Another important limitation was the lack of data on family meetings and shared decision-making, so we could not fully recognize patient care goals and preferences, potentially impacting the analysis of physician-patient communication. These challenges may be further compounded by barriers to optimal COPD care, such as caregivers’ emotional burden, limited access to palliative care resources, and difficulties navigating complex healthcare systems.64 Therefore, improving care quality should combine interdisciplinary care models, increase communication strategies, and establish caregiver support programs. Additionally, our study population could not be generalizable to the broader COPD population, as we focused on hospitalized patients with newly diagnosed COPD. Specifically, our study excluded patients with longstanding COPD (diagnosed more than 15 months before death). While this approach may reduce the duration bias and ensure a more comparable study population, it may limit the applicability of our findings to patients with long-term COPD, who may have different disease process and palliative care utilization patterns. Moreover, differences in healthcare systems and palliative care resource availability may also limit the generalizability of our findings to other countries because variations in healthcare policies, reimbursement models, and the availability of specialized palliative care services could affect inpatient palliative care utilization patterns. Finally, our study period (2017–2021) overlapped with the COVID-19 pandemic. However, Taiwan’s major COVID-19 outbreaks did not occur until April 2022, when daily cases exceeded 500.65 Since our study ended in 2021, the impact of the pandemic on mechanical ventilation use and palliative care utilization was likely minimal.

Conclusion

Critically ill patients with COPD requiring mechanical ventilation were less likely to receive inpatient palliative care compared to non-ventilated patients. Factors, including prolonged ventilation, comorbidity severity, and hospital type, influenced palliative care utilization. This study highlights under-recognized barriers to palliative care in this population, emphasizing the need for interdisciplinary, patient-centered approaches. However, the lack of detailed clinical parameters, including the frequency and duration of palliative care services, limits the interpretation of these findings. Future research should focus on interventions to improve palliative care integration and examine the extent of palliative care utilization among ventilated COPD patients.
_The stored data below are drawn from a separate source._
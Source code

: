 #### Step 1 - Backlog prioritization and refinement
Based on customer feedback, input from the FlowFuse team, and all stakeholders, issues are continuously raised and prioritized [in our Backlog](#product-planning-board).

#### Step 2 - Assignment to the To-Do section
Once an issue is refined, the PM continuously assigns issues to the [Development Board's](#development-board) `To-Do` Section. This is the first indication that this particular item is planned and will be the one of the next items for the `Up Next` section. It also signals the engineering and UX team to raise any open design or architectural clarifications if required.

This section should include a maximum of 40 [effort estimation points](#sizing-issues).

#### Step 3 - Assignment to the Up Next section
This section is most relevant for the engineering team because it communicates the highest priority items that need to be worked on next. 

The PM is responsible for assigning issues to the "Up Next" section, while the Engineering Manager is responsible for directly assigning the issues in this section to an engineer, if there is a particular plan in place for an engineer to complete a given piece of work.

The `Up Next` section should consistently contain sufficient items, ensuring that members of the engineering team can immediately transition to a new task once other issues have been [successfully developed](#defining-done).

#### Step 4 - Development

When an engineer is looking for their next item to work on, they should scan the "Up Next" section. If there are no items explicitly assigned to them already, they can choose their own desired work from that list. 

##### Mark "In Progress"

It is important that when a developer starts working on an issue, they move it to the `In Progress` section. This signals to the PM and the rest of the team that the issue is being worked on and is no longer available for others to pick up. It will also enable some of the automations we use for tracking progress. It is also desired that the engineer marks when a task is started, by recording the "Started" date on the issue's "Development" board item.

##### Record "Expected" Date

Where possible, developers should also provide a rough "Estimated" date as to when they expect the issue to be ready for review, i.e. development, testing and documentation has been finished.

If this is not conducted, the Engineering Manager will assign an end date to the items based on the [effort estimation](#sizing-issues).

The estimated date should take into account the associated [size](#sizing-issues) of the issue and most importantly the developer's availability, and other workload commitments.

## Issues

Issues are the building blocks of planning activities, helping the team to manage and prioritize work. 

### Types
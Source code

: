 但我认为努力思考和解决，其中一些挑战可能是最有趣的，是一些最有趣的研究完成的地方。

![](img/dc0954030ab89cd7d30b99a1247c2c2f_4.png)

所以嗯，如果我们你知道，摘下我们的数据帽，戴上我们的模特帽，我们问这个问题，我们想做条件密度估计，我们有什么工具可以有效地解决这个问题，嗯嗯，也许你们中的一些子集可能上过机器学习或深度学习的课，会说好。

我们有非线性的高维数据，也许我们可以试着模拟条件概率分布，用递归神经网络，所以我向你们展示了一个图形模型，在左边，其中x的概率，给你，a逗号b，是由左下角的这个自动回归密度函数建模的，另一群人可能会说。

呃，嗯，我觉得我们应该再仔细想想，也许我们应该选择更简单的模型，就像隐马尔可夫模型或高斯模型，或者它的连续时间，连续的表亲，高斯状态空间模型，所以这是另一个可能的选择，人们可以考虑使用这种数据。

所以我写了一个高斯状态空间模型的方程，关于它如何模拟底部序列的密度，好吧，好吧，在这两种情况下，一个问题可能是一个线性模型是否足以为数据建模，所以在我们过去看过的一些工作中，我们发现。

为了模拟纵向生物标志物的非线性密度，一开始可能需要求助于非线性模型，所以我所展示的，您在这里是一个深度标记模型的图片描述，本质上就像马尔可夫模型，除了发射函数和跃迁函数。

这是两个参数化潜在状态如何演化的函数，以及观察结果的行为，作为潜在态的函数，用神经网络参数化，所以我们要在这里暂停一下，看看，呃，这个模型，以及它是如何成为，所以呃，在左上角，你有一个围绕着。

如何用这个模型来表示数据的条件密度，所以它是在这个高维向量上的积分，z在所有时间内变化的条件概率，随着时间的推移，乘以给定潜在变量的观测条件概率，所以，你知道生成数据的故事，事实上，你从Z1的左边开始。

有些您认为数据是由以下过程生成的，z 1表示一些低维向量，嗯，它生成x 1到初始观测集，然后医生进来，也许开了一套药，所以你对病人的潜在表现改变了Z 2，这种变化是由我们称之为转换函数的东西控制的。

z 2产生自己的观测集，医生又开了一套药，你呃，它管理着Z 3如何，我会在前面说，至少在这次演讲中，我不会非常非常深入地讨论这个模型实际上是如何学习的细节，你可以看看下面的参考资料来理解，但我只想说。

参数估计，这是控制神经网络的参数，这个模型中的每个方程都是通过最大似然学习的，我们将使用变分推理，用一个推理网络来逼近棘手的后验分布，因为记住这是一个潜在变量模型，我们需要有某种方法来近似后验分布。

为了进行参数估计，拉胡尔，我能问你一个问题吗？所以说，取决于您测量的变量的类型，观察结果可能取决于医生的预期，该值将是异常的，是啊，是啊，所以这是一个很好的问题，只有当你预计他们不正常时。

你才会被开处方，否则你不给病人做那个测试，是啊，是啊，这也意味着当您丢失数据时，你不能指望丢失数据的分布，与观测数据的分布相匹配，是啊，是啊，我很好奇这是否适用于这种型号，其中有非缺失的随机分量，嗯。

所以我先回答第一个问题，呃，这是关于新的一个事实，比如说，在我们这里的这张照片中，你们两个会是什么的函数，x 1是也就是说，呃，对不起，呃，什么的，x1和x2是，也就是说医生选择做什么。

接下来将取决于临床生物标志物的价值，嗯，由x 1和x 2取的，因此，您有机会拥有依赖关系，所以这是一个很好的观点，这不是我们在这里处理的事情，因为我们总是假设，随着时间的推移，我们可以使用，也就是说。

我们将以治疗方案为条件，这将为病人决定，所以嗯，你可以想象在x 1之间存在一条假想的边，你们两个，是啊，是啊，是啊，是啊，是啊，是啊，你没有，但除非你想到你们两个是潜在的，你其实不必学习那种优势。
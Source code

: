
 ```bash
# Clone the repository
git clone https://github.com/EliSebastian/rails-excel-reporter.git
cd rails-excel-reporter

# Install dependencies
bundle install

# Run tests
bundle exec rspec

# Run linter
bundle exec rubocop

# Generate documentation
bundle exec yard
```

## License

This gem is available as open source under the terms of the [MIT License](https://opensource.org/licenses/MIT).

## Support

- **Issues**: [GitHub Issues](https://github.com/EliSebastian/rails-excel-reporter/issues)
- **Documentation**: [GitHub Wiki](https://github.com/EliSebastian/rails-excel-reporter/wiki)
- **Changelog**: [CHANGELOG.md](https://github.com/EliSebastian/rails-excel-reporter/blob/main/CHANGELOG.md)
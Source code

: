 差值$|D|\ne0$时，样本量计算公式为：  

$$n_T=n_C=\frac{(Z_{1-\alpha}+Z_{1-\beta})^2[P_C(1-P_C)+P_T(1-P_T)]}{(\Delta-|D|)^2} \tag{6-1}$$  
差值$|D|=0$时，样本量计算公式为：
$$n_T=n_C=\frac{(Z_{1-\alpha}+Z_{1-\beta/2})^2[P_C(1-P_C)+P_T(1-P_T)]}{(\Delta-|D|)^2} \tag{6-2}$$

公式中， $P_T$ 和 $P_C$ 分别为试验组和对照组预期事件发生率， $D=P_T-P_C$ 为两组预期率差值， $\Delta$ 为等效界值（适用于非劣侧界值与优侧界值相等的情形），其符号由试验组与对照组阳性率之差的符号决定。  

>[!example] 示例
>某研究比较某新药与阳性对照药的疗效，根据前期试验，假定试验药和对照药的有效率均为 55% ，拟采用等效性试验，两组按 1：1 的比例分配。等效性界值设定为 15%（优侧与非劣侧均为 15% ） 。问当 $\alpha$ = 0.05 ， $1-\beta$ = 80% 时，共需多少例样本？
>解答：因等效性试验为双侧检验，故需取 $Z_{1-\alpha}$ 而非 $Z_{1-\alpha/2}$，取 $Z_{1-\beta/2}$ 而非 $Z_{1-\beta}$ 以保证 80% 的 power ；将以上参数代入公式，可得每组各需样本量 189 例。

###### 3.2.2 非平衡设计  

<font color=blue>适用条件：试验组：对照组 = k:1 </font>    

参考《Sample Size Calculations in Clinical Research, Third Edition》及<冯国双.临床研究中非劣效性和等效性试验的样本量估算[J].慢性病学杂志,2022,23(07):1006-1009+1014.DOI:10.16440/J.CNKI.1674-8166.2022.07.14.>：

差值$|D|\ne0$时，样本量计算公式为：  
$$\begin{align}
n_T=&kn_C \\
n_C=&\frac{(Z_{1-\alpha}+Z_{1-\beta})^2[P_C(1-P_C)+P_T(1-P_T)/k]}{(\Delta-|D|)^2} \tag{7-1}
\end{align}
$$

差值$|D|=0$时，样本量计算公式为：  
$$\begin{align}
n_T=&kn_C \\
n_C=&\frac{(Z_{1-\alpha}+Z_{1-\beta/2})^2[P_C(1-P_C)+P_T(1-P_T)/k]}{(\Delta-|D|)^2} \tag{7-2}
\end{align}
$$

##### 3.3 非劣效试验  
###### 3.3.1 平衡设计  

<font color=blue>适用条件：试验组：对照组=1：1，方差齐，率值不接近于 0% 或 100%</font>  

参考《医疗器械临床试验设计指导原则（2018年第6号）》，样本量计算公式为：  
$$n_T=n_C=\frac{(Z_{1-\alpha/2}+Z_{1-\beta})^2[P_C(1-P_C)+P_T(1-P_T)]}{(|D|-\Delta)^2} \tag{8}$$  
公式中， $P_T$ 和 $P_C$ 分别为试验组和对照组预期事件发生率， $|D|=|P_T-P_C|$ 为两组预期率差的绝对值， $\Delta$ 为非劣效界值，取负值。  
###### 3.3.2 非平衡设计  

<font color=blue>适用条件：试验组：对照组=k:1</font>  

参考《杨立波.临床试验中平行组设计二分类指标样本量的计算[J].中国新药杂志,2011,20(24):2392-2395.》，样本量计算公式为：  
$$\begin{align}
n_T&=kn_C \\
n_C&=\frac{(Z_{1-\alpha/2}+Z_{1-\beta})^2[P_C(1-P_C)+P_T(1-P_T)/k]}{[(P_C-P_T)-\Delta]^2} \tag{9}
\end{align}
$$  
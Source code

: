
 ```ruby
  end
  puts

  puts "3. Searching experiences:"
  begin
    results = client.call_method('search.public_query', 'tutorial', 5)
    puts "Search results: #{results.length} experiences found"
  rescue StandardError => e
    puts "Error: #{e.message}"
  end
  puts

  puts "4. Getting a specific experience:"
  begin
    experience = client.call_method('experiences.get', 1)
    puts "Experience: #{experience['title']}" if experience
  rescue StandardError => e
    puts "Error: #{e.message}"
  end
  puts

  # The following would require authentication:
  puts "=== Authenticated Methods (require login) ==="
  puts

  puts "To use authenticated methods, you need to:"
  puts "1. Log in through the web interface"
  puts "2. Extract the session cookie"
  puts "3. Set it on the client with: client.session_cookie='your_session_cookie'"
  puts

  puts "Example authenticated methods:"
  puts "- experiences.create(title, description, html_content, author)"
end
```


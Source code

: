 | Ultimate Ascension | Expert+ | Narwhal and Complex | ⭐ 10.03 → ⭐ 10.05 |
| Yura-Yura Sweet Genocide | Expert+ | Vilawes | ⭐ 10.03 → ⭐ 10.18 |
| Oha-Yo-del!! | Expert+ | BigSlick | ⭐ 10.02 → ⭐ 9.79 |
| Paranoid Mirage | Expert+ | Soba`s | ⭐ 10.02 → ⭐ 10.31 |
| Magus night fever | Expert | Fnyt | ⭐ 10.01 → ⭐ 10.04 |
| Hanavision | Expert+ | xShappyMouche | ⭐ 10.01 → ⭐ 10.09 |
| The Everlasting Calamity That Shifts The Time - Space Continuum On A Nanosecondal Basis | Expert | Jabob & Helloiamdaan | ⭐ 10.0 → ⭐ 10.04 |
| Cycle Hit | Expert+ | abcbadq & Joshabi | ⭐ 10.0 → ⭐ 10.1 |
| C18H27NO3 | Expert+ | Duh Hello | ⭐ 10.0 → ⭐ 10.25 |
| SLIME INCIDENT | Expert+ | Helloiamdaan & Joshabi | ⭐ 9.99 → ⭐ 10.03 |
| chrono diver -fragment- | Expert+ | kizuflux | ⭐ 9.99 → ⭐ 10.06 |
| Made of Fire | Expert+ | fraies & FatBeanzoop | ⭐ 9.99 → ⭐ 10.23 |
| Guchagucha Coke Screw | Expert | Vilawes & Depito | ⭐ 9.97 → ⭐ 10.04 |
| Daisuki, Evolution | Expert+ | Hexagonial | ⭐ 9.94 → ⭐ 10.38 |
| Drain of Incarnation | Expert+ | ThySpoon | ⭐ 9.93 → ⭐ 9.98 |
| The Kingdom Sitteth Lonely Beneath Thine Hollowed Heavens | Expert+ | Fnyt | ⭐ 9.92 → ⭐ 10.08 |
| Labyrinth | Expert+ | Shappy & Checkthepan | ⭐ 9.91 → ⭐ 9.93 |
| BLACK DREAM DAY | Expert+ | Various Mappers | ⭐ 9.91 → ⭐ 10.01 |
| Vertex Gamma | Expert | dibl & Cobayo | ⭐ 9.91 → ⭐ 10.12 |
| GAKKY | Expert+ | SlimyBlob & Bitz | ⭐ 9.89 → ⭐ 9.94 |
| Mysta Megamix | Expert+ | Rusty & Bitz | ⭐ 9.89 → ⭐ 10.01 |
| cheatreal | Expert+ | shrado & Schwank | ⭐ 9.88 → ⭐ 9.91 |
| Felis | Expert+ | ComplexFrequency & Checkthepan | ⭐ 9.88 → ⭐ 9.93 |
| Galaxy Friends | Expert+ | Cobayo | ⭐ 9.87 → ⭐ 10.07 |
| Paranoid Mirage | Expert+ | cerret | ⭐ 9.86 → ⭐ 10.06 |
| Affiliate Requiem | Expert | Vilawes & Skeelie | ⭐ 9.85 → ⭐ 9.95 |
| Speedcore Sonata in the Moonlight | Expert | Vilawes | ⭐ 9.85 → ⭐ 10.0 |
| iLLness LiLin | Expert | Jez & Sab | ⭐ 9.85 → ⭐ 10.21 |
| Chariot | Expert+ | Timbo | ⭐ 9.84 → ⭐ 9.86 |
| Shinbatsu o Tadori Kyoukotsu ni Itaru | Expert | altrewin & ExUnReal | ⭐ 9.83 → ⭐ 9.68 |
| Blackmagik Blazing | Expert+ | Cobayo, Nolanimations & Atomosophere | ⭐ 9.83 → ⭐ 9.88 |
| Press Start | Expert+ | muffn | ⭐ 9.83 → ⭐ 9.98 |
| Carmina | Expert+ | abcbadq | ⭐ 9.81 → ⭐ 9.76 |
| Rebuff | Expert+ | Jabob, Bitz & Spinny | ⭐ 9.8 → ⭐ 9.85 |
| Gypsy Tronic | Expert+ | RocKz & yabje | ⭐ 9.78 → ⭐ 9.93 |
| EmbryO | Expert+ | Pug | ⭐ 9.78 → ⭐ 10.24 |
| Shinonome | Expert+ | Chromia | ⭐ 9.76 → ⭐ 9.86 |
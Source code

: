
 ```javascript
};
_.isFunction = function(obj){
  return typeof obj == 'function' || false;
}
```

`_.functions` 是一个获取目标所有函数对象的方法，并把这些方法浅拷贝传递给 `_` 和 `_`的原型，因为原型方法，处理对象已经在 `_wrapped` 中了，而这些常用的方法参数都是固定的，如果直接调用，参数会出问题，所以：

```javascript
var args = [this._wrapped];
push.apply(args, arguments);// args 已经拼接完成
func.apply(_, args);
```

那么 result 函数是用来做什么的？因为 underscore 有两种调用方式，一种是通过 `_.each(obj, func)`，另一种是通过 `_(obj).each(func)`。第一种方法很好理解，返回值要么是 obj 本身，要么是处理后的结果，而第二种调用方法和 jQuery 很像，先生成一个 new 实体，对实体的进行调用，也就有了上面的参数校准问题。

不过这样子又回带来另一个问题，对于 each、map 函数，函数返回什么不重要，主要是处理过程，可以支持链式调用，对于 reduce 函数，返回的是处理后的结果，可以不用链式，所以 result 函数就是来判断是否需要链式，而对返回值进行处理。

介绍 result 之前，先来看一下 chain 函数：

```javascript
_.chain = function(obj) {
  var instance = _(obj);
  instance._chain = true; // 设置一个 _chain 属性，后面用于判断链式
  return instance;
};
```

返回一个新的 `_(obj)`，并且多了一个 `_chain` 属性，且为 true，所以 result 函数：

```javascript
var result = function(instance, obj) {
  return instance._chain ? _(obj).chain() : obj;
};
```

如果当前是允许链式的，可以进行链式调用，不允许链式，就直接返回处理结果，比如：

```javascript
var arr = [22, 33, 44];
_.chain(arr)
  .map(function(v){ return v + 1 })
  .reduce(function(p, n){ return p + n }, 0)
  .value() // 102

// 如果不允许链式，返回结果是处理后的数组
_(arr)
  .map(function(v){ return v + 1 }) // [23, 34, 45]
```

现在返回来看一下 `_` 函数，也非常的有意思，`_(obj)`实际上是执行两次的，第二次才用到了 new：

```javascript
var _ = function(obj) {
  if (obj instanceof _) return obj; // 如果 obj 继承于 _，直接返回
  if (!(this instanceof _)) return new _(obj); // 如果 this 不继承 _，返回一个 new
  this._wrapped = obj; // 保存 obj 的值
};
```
Data Management and Sharing

The data sources are the Taiwan Nation Health Insurance Database and Taiwan Cancer Registry. The data are available with permission from the Taiwan Health and Welfare Data Science Center (https://dep.mohw.gov.tw/DOS/cp-5119-59201-113.html, accessed on September 30, 2024). Re-strictions apply to the availability of these data, which were used under license for this study.

Acknowledgments

We are grateful to the Health Data Science Center, National Cheng Kung University Hospital for providing administrative and technical support.

Author Contributions

All authors made a significant contribution to the work reported, whether that is in the conception, study design, execution, acquisition of data, analysis and interpretation, or in all these areas; took part in drafting, revising or critically reviewing the article; gave final approval of the version to be published; have agreed on the journal to which the article has been submitted; and agree to be accountable for all aspects of the work.

Funding

The study was supported from the Chi-Mei Medical Center (CMFHR112035). The funders had no role in study design, data collection and analysis, decision to publish, or preparation of the manuscript.

Disclosure

The authors declare no conflict of interest.